# Instructions to follow
Supply the number of lines below containing "tensorboard", nothing else.
━━ Given entries
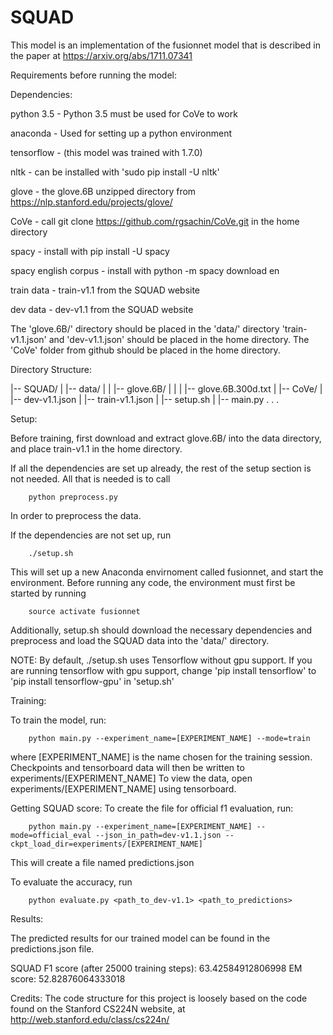 # SQUAD

This model is an implementation of the fusionnet model that is described in 
the paper at https://arxiv.org/abs/1711.07341

Requirements before running the model:

Dependencies:

python 3.5 - Python 3.5 must be used for CoVe to work

anaconda   - Used for setting up a python environment

tensorflow - (this model was trained with 1.7.0)

nltk 	   - can be installed with 'sudo pip install -U nltk'

glove 	   - the glove.6B unzipped directory from https://nlp.stanford.edu/projects/glove/

CoVe       - call git clone https://github.com/rgsachin/CoVe.git in the home directory

spacy      - install with pip install -U spacy

spacy english corpus - install with python -m spacy download en

train data - train-v1.1 from the SQUAD website 

dev data   - dev-v1.1 from the SQUAD website

The 'glove.6B/' directory should be placed in the 'data/' directory
'train-v1.1.json' and 'dev-v1.1.json' should be placed in the home directory.
The 'CoVe' folder from github should be placed in the home directory.


Directory Structure:

|-- SQUAD/
|   |-- data/
|   |   |-- glove.6B/
|   |   |   |-- glove.6B.300d.txt
|   |-- CoVe/
|   |-- dev-v1.1.json
|   |-- train-v1.1.json
|   |-- setup.sh
|   |-- main.py
           .
           .
           .


Setup:

Before training, first download and extract glove.6B/ into the data directory, and place train-v1.1 in the home directory.

If all the dependencies are set up already, the rest of the setup section is not needed. All that is needed is to call 

        python preprocess.py

In order to preprocess the data. 

If the dependencies are not set up, run 

        ./setup.sh

This will set up a new Anaconda envirnoment called fusionnet, and start the environment. Before running any code, the environment must first be started by running

        source activate fusionnet

Additionally, setup.sh should download the necessary dependencies and preprocess and load the SQUAD data into the 'data/' directory.

NOTE: By default, ./setup.sh uses Tensorflow without gpu support. If you are running tensorflow with gpu support, change 'pip install tensorflow' to 'pip install tensorflow-gpu' in 'setup.sh'


Training:

To train the model, run:

		python main.py --experiment_name=[EXPERIMENT_NAME] --mode=train

where [EXPERIMENT_NAME] is the name chosen for the training session.
Checkpoints and tensorboard data will then be written to experiments/[EXPERIMENT_NAME]
To view the data, open experiments/[EXPERIMENT_NAME] using tensorboard.


Getting SQUAD score:
To create the file for official f1 evaluation, run:

        python main.py --experiment_name=[EXPERIMENT_NAME] --mode=official_eval --json_in_path=dev-v1.1.json --ckpt_load_dir=experiments/[EXPERIMENT_NAME]

This will create a file named predictions.json

To evaluate the accuracy, run

        python evaluate.py <path_to_dev-v1.1> <path_to_predictions>


Results:

The predicted results for our trained model can be found in the predictions.json file.

SQUAD F1 score (after 25000 training steps): 63.42584912806998
EM score: 52.82876064333018

Credits:
The code structure for this project is loosely based on the code found on the Stanford CS224N website, at http://web.stanford.edu/class/cs224n/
━━━━
# Answer space
2